Stevan Harnad--Southampton's globe-trotting archivangelist
Southampton's globe-trotting 'archivangelist' Professor Stevan Harnad, is currently promoting the benefits of University Open Access Self-Archiving as invited keynote speaker in Europe, the United States and Canada.
'Self-Archiving' means researchers depositing their published articles in their own university's open-access web archives, making them accessible for free, for all users worldwide.

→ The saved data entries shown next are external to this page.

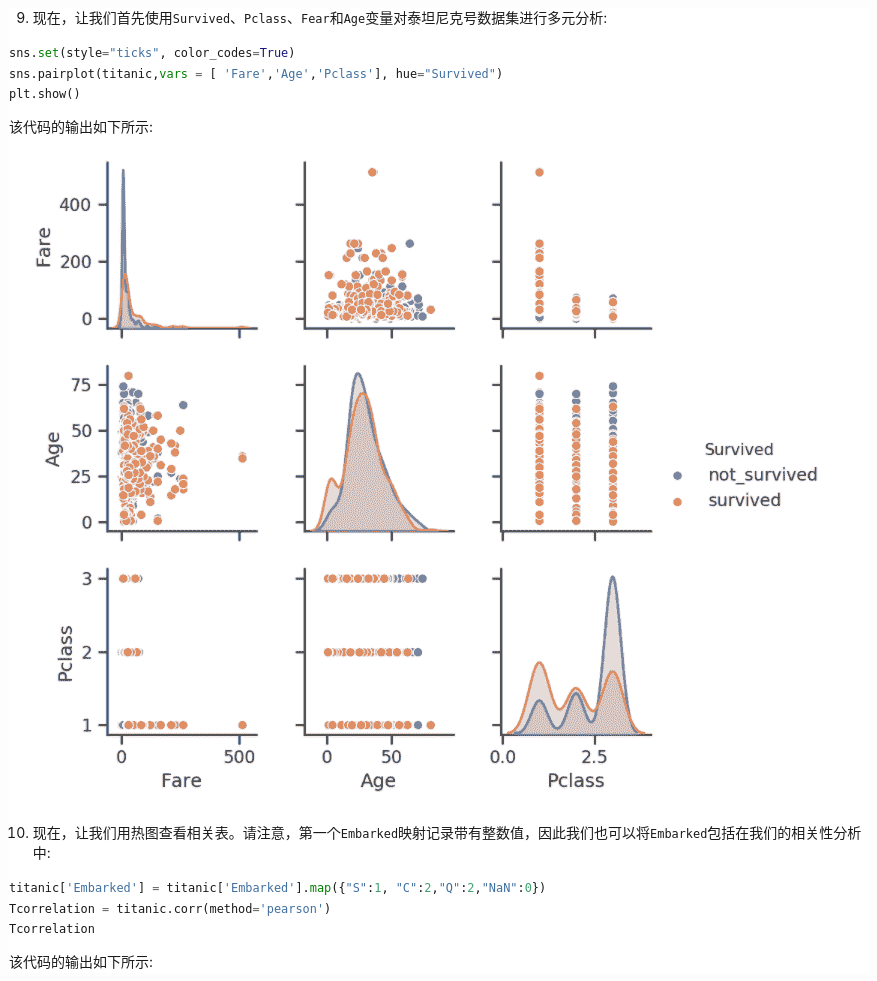 9.  现在，让我们首先使用`Survived`、`Pclass`、`Fear`和`Age`变量对泰坦尼克号数据集进行多元分析:

```py
sns.set(style="ticks", color_codes=True)
sns.pairplot(titanic,vars = [ 'Fare','Age','Pclass'], hue="Survived")
plt.show()
```

该代码的输出如下所示:

![](img/ad4d6dd5-6203-40db-b936-49aace782bcf.png)

10.  现在，让我们用热图查看相关表。请注意，第一个`Embarked`映射记录带有整数值，因此我们也可以将`Embarked`包括在我们的相关性分析中:

```py
titanic['Embarked'] = titanic['Embarked'].map({"S":1, "C":2,"Q":2,"NaN":0})
Tcorrelation = titanic.corr(method='pearson')
Tcorrelation
```

该代码的输出如下所示:
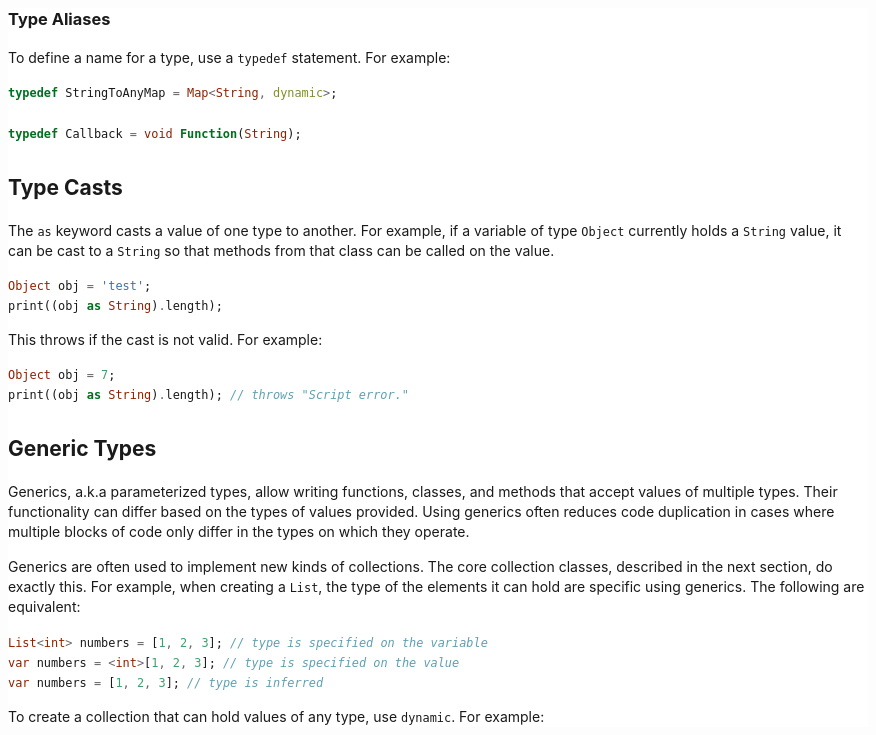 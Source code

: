 ### Type Aliases

To define a name for a type, use a `typedef` statement.
For example:

```dart
typedef StringToAnyMap = Map<String, dynamic>;

typedef Callback = void Function(String);
```

## Type Casts

The `as` keyword casts a value of one type to another.
For example, if a variable of type `Object` currently holds a `String` value,
it can be cast to a `String` so that
methods from that class can be called on the value.

```dart
Object obj = 'test';
print((obj as String).length);
```

This throws if the cast is not valid.
For example:

```dart
Object obj = 7;
print((obj as String).length); // throws "Script error."
```

## Generic Types

Generics, a.k.a parameterized types,
allow writing functions, classes, and methods
that accept values of multiple types.
Their functionality can differ based on the types of values provided.
Using generics often reduces code duplication
in cases where multiple blocks of code
only differ in the types on which they operate.

Generics are often used to implement new kinds of collections.
The core collection classes, described in the next section, do exactly this.
For example, when creating a `List`, the type of
the elements it can hold are specific using generics.
The following are equivalent:

```dart
List<int> numbers = [1, 2, 3]; // type is specified on the variable
var numbers = <int>[1, 2, 3]; // type is specified on the value
var numbers = [1, 2, 3]; // type is inferred
```

To create a collection that can hold values of any type, use `dynamic`.
For example:
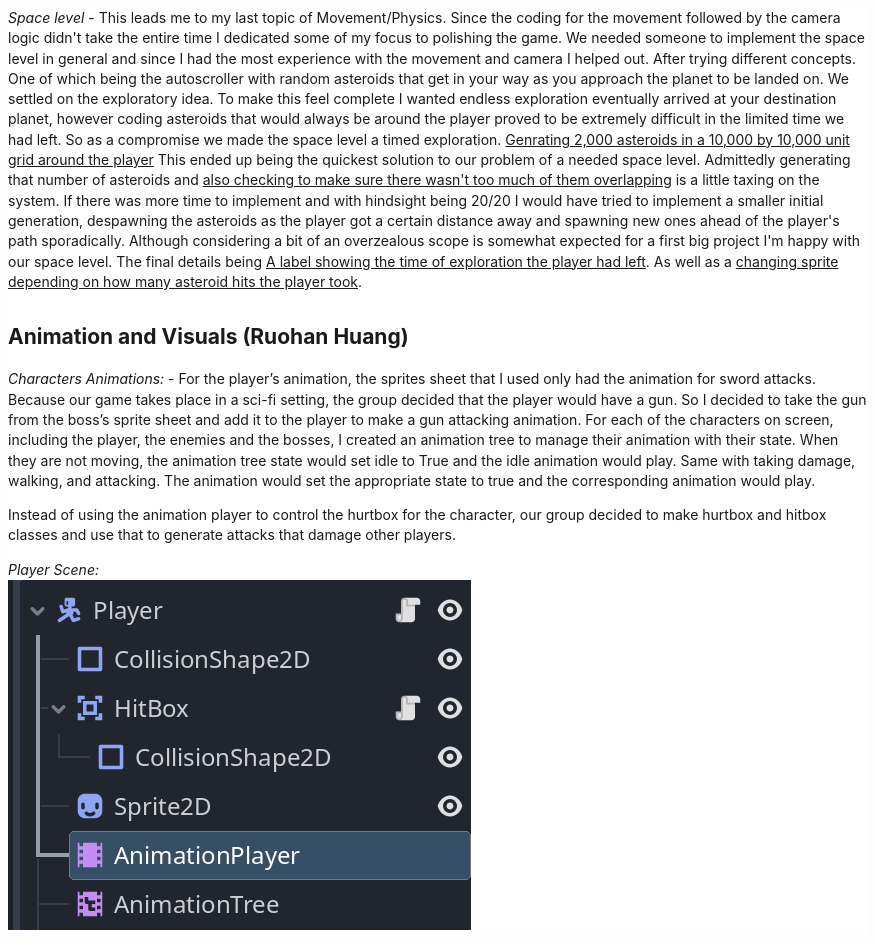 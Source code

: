 *Space level* - This leads me to my last topic of Movement/Physics. Since the coding for the movement followed by the camera logic didn't take the entire time I dedicated some of my focus to polishing the game. We needed someone to implement the space level in general and since I had the most experience with the movement and camera I helped out. After trying different concepts. One of which being the autoscroller with random asteroids that get in your way as you approach the planet to be landed on. We settled on the exploratory idea. To make this feel complete I wanted endless exploration eventually arrived at your destination planet, however coding asteroids that would always be around the player proved to be extremely difficult in the limited time we had left. So as a compromise we made the space level a timed exploration. [Genrating 2,000 asteroids in a 10,000 by 10,000 unit grid around the player](https://github.com/Tyger8540/substance-zero/blob/609ef12bbe517bf51c2023d512202c64b26eb7dd/substance-zero/scripts/space_scene.gd#L20) This ended up being the quickest solution to our problem of a needed space level. Admittedly generating that number of asteroids and [also checking to make sure there wasn't too much of them overlapping](https://github.com/Tyger8540/substance-zero/blob/609ef12bbe517bf51c2023d512202c64b26eb7dd/substance-zero/scripts/space_scene.gd#L36) is a little taxing on the system. If there was more time to implement and with hindsight being 20/20 I would have tried to implement a smaller initial generation, despawning the asteroids as the player got a certain distance away and spawning new ones ahead of the player's path sporadically. Although considering a bit of an overzealous scope is somewhat expected for a first big project I'm happy with our space level. The final details being [A label showing the time of exploration the player had left](https://github.com/Tyger8540/substance-zero/blob/609ef12bbe517bf51c2023d512202c64b26eb7dd/substance-zero/scripts/space_scene.gd#L70). As well as a [changing sprite depending on how many asteroid hits the player took](https://github.com/Tyger8540/substance-zero/blob/609ef12bbe517bf51c2023d512202c64b26eb7dd/substance-zero/scripts/ship.gd#L47).

## Animation and Visuals (Ruohan Huang)

*Characters Animations:* - For the player’s animation, the sprites sheet that I used only had the animation for sword attacks. Because our game takes place in a sci-fi setting, the group decided that the player would have a gun. So I decided to take the gun from the boss’s sprite sheet and add it to the player to make a gun attacking animation.
For each of the characters on screen, including the player, the enemies and the bosses, I created an animation tree to manage their animation with their state. When they are not moving, the animation tree state would set idle to True and the idle animation would play. Same with taking damage, walking, and attacking. The animation would set the appropriate state to true and the corresponding animation would play.

Instead of using the animation player to control the hurtbox for the character, our group decided to make hurtbox and hitbox classes and use that to generate attacks that damage other players.

*Player Scene:* \
![Player Scene](./MediaFiles/Player_Scene.png)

Professor Harnad, one of the founders of the international Open Access movement and Professor of Cognitive Science at the University of Southampton's School of Electronics and Computer Science (ECS) is informing his audiences in five locations around the world that so far only 15 per cent of researchers are self-archiving spontaneously, even though studies from the University of Southampton have shown that self-archiving increases research usage and impact by a dramatic 25-250 per cent in all disciplines. This is especially important for the UK Research Assessment Exercise, he says, given the recently announced proposals that it will in future be based on metrics.
Yet 95 per cent of researchers report that they would comply if self-archiving were mandated by their institution or research funder (just as publishing is mandated) - and the four institutions that have so far mandated it (including Southampton's School of Electronics and Computer Science, the first to do so) have demonstrated sky-rocketing self-archiving rates.
Of scientific journals worldwide, 93 per cent already officially endorse some form of author self-archiving. There is now a simple way that immediate deposit can be mandated even for articles published in the remaining seven per cent of journals that embargo, delay, or disallow author Open Access self-archiving.
This week the University of Southampton added a new 'User email eprint Request' feature to its free open access software, GNU EPrints, to encourage authors who are still hesitant about self-archiving to go ahead and deposit all their articles now, with no delay or embargo, by giving users the extra option of automatically (with just a few extra keystrokes) emailing the author to request an email copy whenever an article has been deposited but not yet made Open Access.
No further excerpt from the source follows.